→ **TASK ITEM**
Starting at the line with "可能是出于安全因素（XSS）", retype each line exactly up to and including the final line of the records below.

[Stored data]

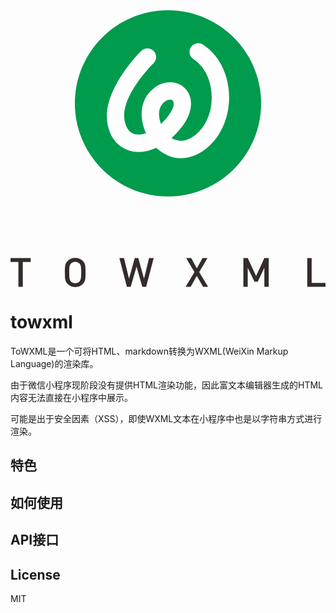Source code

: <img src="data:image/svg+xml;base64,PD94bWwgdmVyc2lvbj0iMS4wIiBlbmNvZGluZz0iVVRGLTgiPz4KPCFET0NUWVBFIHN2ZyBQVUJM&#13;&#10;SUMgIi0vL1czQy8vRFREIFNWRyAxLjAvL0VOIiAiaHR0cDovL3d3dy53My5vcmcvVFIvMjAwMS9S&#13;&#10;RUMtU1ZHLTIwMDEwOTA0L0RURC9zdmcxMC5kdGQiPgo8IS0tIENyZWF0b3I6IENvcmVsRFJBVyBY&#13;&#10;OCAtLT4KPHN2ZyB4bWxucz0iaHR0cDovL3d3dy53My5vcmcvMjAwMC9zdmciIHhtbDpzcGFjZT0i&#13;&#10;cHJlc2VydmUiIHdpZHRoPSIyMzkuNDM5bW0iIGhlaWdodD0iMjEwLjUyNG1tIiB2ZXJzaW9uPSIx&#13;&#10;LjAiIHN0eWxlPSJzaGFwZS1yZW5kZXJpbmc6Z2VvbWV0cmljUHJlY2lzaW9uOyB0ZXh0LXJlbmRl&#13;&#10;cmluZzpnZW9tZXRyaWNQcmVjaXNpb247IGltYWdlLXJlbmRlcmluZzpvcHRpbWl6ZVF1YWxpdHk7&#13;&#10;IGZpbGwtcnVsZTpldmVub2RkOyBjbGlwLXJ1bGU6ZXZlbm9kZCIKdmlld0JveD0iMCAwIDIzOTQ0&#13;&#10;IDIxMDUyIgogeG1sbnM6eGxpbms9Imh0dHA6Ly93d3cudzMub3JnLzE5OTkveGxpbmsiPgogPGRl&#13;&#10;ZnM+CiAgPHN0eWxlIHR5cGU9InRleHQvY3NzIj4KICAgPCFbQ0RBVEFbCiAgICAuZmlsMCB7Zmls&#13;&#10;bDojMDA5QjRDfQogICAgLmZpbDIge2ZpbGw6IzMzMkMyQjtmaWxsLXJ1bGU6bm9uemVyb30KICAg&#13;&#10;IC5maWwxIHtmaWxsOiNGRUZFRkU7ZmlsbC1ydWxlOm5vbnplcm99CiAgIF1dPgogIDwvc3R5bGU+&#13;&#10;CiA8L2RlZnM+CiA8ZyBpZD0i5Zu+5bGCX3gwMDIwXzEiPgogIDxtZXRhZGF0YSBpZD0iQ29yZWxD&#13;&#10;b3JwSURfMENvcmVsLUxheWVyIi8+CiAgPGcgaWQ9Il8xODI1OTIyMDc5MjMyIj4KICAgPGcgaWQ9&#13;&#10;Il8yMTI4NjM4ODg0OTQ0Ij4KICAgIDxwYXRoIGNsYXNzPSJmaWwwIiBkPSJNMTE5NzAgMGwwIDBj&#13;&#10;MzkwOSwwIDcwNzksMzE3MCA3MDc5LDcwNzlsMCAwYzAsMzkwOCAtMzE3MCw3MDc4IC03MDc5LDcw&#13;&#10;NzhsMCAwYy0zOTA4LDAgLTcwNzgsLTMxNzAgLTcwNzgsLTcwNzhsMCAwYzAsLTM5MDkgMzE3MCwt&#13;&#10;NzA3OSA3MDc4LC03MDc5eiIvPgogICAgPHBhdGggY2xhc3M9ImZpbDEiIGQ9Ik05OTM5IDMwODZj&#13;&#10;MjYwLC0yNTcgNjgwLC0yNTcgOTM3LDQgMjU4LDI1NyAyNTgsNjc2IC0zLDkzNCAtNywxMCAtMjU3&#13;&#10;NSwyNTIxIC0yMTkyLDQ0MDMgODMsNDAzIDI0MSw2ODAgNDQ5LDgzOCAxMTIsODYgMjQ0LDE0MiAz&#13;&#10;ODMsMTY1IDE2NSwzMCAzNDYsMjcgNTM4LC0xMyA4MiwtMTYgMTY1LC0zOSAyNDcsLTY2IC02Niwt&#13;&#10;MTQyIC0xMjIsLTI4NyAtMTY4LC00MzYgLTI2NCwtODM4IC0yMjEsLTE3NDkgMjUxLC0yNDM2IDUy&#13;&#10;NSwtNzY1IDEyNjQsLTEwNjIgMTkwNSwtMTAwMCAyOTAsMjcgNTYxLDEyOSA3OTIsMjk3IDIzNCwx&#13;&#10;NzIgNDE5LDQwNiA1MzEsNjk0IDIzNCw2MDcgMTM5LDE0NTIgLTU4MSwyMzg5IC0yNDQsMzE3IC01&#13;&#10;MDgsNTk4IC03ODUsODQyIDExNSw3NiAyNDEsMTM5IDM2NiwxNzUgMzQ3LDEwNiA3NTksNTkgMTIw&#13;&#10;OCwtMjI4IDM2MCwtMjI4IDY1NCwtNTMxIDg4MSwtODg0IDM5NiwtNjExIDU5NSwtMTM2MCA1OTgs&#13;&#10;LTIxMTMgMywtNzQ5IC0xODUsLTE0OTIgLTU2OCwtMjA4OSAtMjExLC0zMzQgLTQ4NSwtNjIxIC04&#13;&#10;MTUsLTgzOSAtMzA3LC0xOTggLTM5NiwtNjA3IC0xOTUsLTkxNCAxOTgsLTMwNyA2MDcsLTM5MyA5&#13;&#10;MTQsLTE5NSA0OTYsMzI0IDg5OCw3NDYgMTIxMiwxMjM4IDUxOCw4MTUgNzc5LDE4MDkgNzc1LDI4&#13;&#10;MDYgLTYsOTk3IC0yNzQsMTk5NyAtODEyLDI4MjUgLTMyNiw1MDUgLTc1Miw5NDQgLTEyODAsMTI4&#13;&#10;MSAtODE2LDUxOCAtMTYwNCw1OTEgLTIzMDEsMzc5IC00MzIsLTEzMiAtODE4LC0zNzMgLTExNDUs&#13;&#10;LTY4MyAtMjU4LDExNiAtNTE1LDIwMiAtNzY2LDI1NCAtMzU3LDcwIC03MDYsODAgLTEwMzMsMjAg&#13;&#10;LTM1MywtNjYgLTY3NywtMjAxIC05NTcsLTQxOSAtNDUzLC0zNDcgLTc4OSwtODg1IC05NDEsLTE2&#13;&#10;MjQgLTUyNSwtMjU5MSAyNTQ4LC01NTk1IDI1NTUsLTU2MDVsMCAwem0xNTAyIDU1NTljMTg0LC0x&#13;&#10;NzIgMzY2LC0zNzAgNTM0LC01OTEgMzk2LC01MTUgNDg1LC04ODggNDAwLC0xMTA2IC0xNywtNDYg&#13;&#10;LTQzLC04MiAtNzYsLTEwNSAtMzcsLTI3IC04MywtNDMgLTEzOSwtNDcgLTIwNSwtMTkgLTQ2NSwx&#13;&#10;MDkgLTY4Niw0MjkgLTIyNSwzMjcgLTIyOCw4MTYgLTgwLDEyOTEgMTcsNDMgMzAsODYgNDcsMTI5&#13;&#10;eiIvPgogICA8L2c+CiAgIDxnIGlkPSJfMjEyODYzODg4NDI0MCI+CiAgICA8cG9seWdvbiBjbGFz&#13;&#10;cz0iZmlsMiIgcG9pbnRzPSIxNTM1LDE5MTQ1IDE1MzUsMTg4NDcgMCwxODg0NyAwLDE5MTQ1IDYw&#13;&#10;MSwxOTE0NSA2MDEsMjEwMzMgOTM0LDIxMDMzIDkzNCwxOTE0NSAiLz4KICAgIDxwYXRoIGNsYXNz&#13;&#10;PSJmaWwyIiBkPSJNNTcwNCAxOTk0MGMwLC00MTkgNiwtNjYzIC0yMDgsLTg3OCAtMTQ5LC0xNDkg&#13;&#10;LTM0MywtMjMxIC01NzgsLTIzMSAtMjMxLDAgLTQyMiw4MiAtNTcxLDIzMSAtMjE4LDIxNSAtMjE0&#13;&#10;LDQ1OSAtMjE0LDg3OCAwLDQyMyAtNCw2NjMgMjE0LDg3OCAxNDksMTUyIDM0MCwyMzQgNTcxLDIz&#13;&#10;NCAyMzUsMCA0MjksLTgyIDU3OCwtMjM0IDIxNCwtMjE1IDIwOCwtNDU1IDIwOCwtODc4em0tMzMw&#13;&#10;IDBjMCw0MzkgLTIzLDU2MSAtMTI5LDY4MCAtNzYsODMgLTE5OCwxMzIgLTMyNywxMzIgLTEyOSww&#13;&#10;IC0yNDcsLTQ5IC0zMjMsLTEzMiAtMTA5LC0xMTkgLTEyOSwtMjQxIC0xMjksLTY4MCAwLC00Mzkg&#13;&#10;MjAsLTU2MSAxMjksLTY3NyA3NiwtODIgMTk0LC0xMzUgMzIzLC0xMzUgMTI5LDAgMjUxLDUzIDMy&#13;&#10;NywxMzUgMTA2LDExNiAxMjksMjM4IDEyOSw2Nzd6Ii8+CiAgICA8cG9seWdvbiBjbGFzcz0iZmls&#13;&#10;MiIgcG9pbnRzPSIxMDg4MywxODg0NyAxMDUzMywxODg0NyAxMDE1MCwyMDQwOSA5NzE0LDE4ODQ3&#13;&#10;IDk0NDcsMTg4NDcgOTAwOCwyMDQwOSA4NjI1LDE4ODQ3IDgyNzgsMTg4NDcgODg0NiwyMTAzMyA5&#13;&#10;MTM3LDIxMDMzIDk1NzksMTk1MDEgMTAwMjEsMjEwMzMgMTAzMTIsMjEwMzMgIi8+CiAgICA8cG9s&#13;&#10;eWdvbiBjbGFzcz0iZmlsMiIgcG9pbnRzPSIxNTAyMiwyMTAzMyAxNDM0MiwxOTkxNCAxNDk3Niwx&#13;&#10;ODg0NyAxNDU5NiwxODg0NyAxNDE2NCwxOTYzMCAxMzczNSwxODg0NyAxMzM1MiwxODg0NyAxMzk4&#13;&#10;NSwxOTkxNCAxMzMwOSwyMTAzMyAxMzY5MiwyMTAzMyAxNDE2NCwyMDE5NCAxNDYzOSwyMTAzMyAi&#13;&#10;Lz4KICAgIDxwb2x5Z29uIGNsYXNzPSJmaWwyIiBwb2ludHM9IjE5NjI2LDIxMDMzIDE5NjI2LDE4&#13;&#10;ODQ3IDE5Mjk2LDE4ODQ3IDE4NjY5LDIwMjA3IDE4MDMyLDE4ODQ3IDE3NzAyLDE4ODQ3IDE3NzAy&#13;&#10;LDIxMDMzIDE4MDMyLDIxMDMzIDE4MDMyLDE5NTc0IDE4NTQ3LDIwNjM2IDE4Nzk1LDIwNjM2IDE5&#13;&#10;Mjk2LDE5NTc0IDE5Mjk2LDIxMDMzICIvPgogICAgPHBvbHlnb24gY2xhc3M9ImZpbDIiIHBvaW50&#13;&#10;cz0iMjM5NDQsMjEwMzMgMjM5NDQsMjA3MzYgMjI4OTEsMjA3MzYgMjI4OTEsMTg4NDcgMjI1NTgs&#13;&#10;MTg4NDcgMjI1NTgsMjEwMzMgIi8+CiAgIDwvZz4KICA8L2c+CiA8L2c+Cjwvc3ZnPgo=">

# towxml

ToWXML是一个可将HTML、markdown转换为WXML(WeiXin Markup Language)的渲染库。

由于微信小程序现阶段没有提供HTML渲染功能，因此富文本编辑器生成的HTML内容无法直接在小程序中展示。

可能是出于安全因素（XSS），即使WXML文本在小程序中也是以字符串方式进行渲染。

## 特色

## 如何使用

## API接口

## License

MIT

→ **EXERCISE RESULT**
可能是出于安全因素（XSS），即使WXML文本在小程序中也是以字符串方式进行渲染。

## 特色

## 如何使用

## API接口

## License

MIT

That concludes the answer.